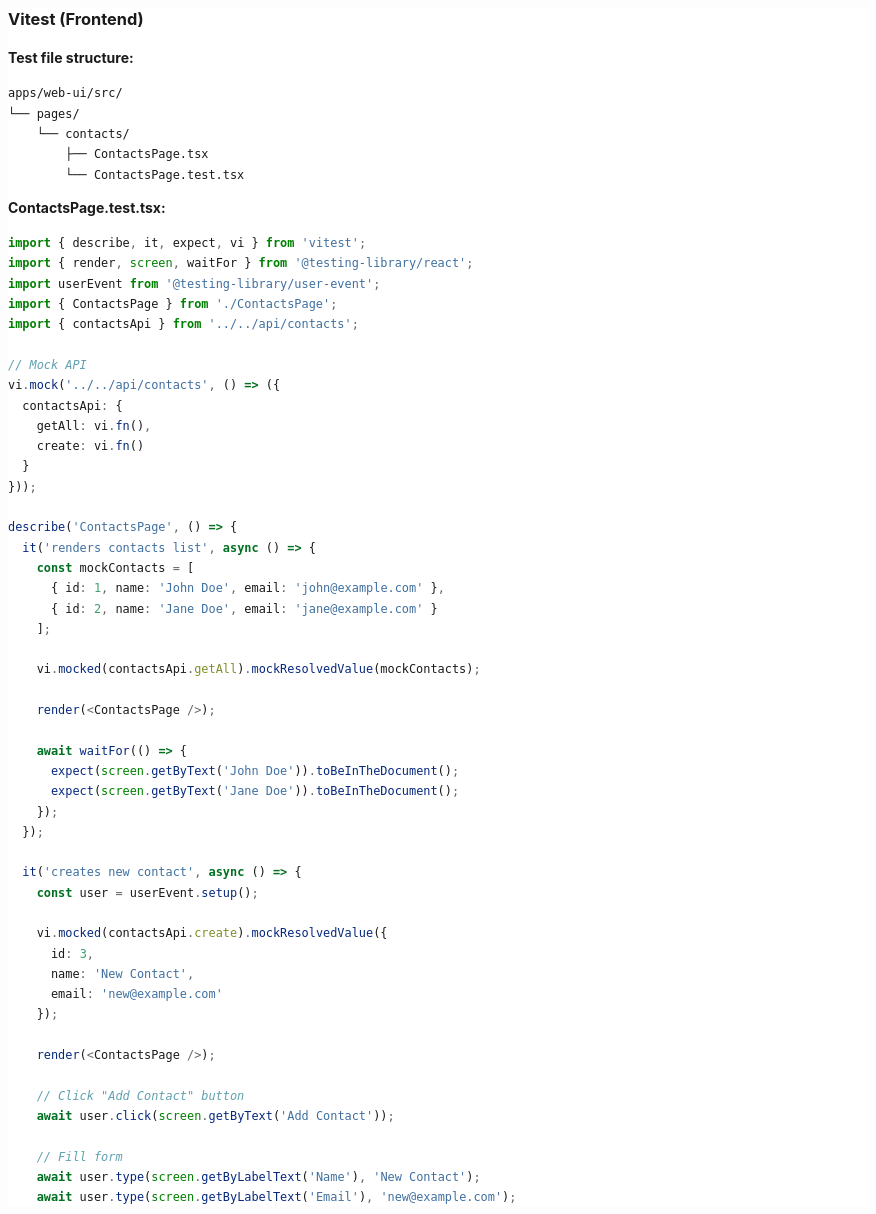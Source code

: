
 ```python
```

### Vitest (Frontend)

**Test file structure:**
```
apps/web-ui/src/
└── pages/
    └── contacts/
        ├── ContactsPage.tsx
        └── ContactsPage.test.tsx
```

**ContactsPage.test.tsx:**
```typescript
import { describe, it, expect, vi } from 'vitest';
import { render, screen, waitFor } from '@testing-library/react';
import userEvent from '@testing-library/user-event';
import { ContactsPage } from './ContactsPage';
import { contactsApi } from '../../api/contacts';

// Mock API
vi.mock('../../api/contacts', () => ({
  contactsApi: {
    getAll: vi.fn(),
    create: vi.fn()
  }
}));

describe('ContactsPage', () => {
  it('renders contacts list', async () => {
    const mockContacts = [
      { id: 1, name: 'John Doe', email: 'john@example.com' },
      { id: 2, name: 'Jane Doe', email: 'jane@example.com' }
    ];

    vi.mocked(contactsApi.getAll).mockResolvedValue(mockContacts);

    render(<ContactsPage />);

    await waitFor(() => {
      expect(screen.getByText('John Doe')).toBeInTheDocument();
      expect(screen.getByText('Jane Doe')).toBeInTheDocument();
    });
  });

  it('creates new contact', async () => {
    const user = userEvent.setup();

    vi.mocked(contactsApi.create).mockResolvedValue({
      id: 3,
      name: 'New Contact',
      email: 'new@example.com'
    });

    render(<ContactsPage />);

    // Click "Add Contact" button
    await user.click(screen.getByText('Add Contact'));

    // Fill form
    await user.type(screen.getByLabelText('Name'), 'New Contact');
    await user.type(screen.getByLabelText('Email'), 'new@example.com');

```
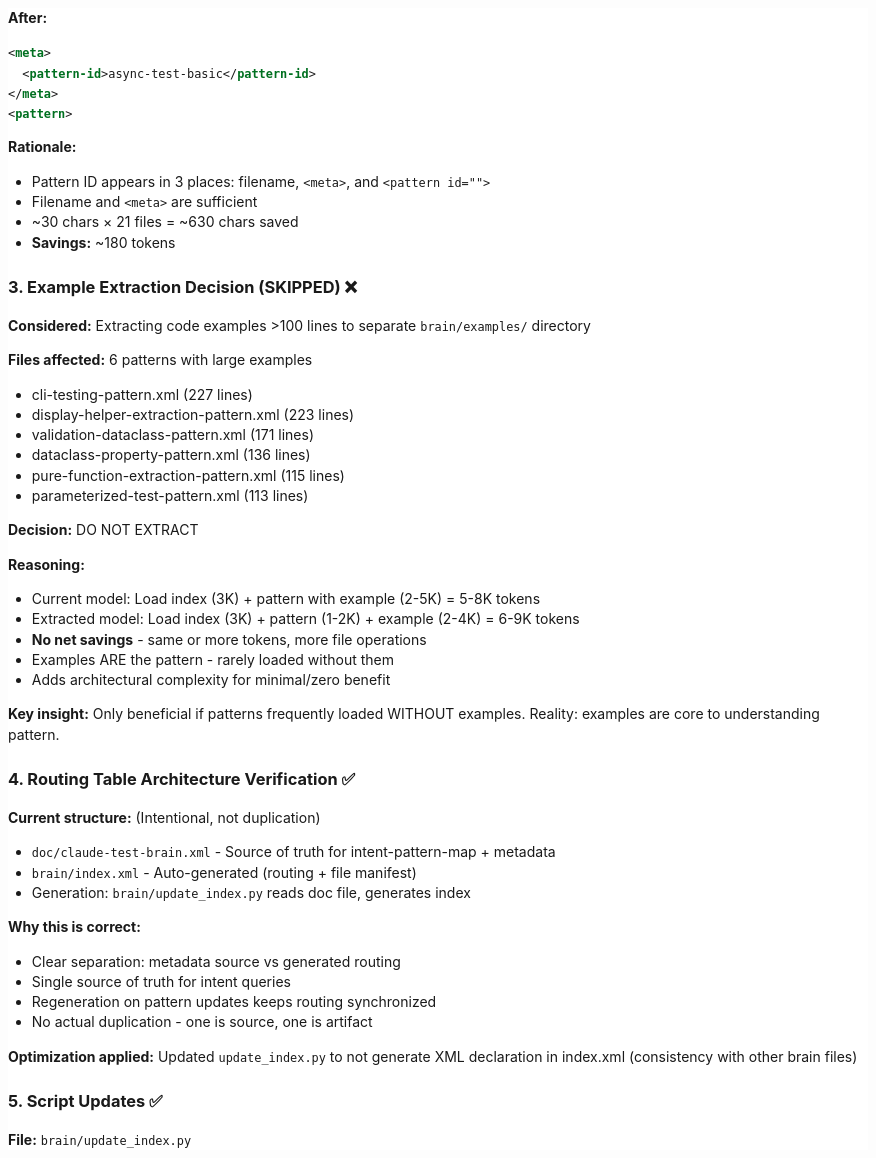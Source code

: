 **After:**
```xml
<meta>
  <pattern-id>async-test-basic</pattern-id>
</meta>
<pattern>
```

**Rationale:**
- Pattern ID appears in 3 places: filename, `<meta>`, and `<pattern id="">`
- Filename and `<meta>` are sufficient
- ~30 chars × 21 files = ~630 chars saved
- **Savings:** ~180 tokens

### 3. Example Extraction Decision (SKIPPED) ❌
**Considered:** Extracting code examples >100 lines to separate `brain/examples/` directory

**Files affected:** 6 patterns with large examples
- cli-testing-pattern.xml (227 lines)
- display-helper-extraction-pattern.xml (223 lines)
- validation-dataclass-pattern.xml (171 lines)
- dataclass-property-pattern.xml (136 lines)
- pure-function-extraction-pattern.xml (115 lines)
- parameterized-test-pattern.xml (113 lines)

**Decision:** DO NOT EXTRACT

**Reasoning:**
- Current model: Load index (3K) + pattern with example (2-5K) = 5-8K tokens
- Extracted model: Load index (3K) + pattern (1-2K) + example (2-4K) = 6-9K tokens
- **No net savings** - same or more tokens, more file operations
- Examples ARE the pattern - rarely loaded without them
- Adds architectural complexity for minimal/zero benefit

**Key insight:** Only beneficial if patterns frequently loaded WITHOUT examples. Reality: examples are core to understanding pattern.

### 4. Routing Table Architecture Verification ✅
**Current structure:** (Intentional, not duplication)
- `doc/claude-test-brain.xml` - Source of truth for intent-pattern-map + metadata
- `brain/index.xml` - Auto-generated (routing + file manifest)
- Generation: `brain/update_index.py` reads doc file, generates index

**Why this is correct:**
- Clear separation: metadata source vs generated routing
- Single source of truth for intent queries
- Regeneration on pattern updates keeps routing synchronized
- No actual duplication - one is source, one is artifact

**Optimization applied:** Updated `update_index.py` to not generate XML declaration in index.xml (consistency with other brain files)

### 5. Script Updates ✅
**File:** `brain/update_index.py`
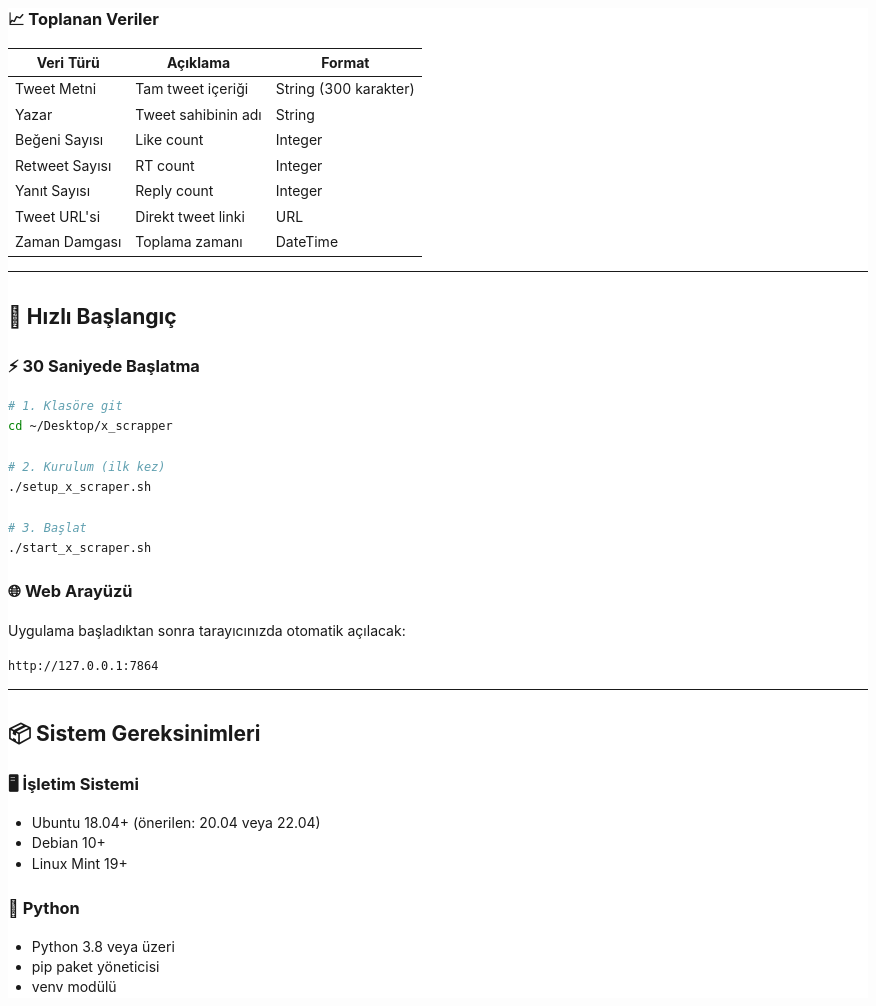 ### 📈 **Toplanan Veriler**
| Veri Türü | Açıklama | Format |
|------------|----------|---------|
| Tweet Metni | Tam tweet içeriği | String (300 karakter) |
| Yazar | Tweet sahibinin adı | String |
| Beğeni Sayısı | Like count | Integer |
| Retweet Sayısı | RT count | Integer |
| Yanıt Sayısı | Reply count | Integer |
| Tweet URL'si | Direkt tweet linki | URL |
| Zaman Damgası | Toplama zamanı | DateTime |

---

## 🚀 Hızlı Başlangıç

### ⚡ 30 Saniyede Başlatma

```bash
# 1. Klasöre git
cd ~/Desktop/x_scrapper

# 2. Kurulum (ilk kez)
./setup_x_scraper.sh

# 3. Başlat
./start_x_scraper.sh
```

### 🌐 Web Arayüzü
Uygulama başladıktan sonra tarayıcınızda otomatik açılacak:
```
http://127.0.0.1:7864
```

---

## 📦 Sistem Gereksinimleri

### 🖥️ **İşletim Sistemi**
- Ubuntu 18.04+ (önerilen: 20.04 veya 22.04)
- Debian 10+
- Linux Mint 19+

### 🐍 **Python**
- Python 3.8 veya üzeri
- pip paket yöneticisi
- venv modülü
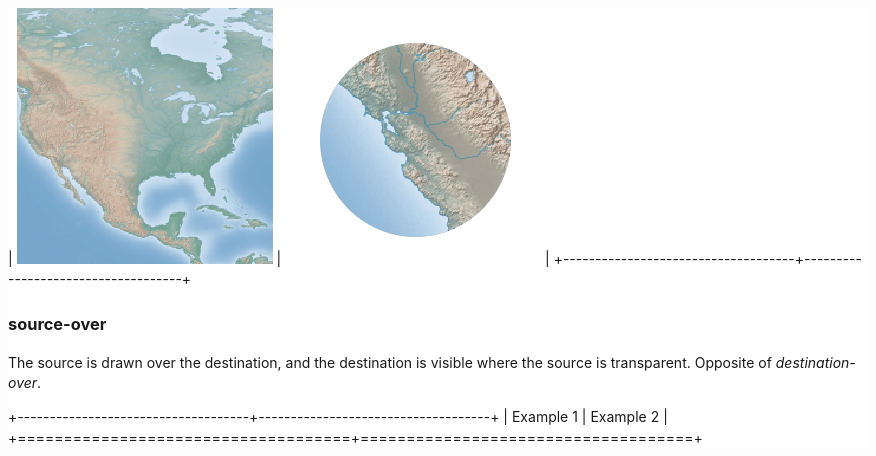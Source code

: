 | ![](images/blend1-destination.png) | ![](images/blend2-destination.png) |
+------------------------------------+------------------------------------+

### source-over

The source is drawn over the destination, and the destination is visible where the source is transparent. Opposite of *destination-over*.

+------------------------------------+------------------------------------+
| Example 1                          | Example 2                          |
+====================================+====================================+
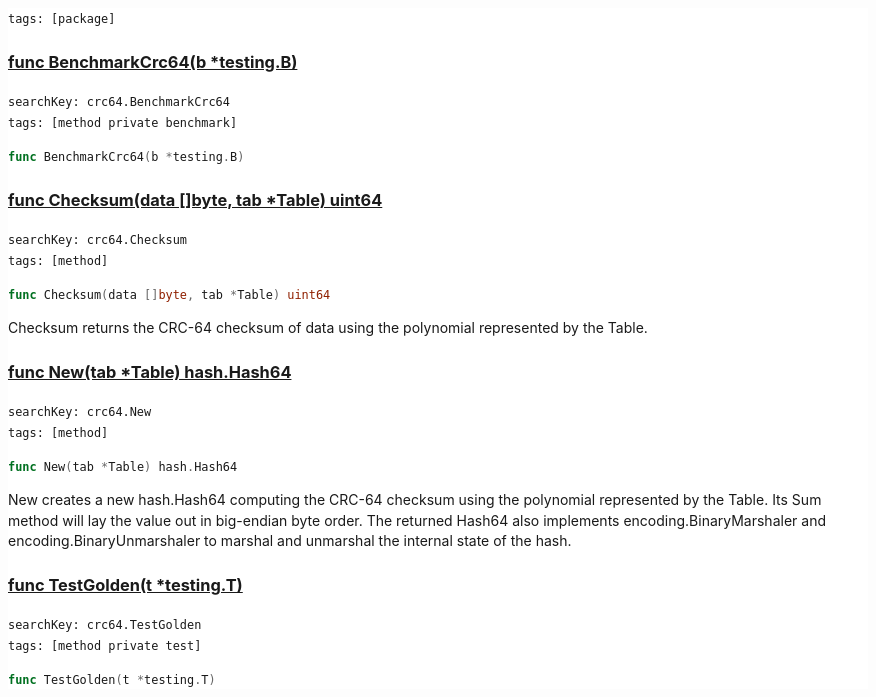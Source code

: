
 ```
tags: [package]
```

### <a id="BenchmarkCrc64" href="#BenchmarkCrc64">func BenchmarkCrc64(b *testing.B)</a>

```
searchKey: crc64.BenchmarkCrc64
tags: [method private benchmark]
```

```Go
func BenchmarkCrc64(b *testing.B)
```

### <a id="Checksum" href="#Checksum">func Checksum(data []byte, tab *Table) uint64</a>

```
searchKey: crc64.Checksum
tags: [method]
```

```Go
func Checksum(data []byte, tab *Table) uint64
```

Checksum returns the CRC-64 checksum of data using the polynomial represented by the Table. 

### <a id="New" href="#New">func New(tab *Table) hash.Hash64</a>

```
searchKey: crc64.New
tags: [method]
```

```Go
func New(tab *Table) hash.Hash64
```

New creates a new hash.Hash64 computing the CRC-64 checksum using the polynomial represented by the Table. Its Sum method will lay the value out in big-endian byte order. The returned Hash64 also implements encoding.BinaryMarshaler and encoding.BinaryUnmarshaler to marshal and unmarshal the internal state of the hash. 

### <a id="TestGolden" href="#TestGolden">func TestGolden(t *testing.T)</a>

```
searchKey: crc64.TestGolden
tags: [method private test]
```

```Go
func TestGolden(t *testing.T)
```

----

Give back exactly the lines above that run from the one with "## 📦 Sistem Gereksinimleri" to the one with "The source is drawn", including both, with the pictures left out.

Written response:
## 📦 Sistem Gereksinimleri

### 🖥️ **İşletim Sistemi**
- Ubuntu 18.04+ (önerilen: 20.04 veya 22.04)
- Debian 10+
- Linux Mint 19+

### 🐍 **Python**
- Python 3.8 veya üzeri
- pip paket yöneticisi
- venv modülü
Source code

: | ![](images/blend1-destination.png) | ![](images/blend2-destination.png) |
+------------------------------------+------------------------------------+

### source-over

The source is drawn over the destination, and the destination is visible where the source is transparent. Opposite of *destination-over*.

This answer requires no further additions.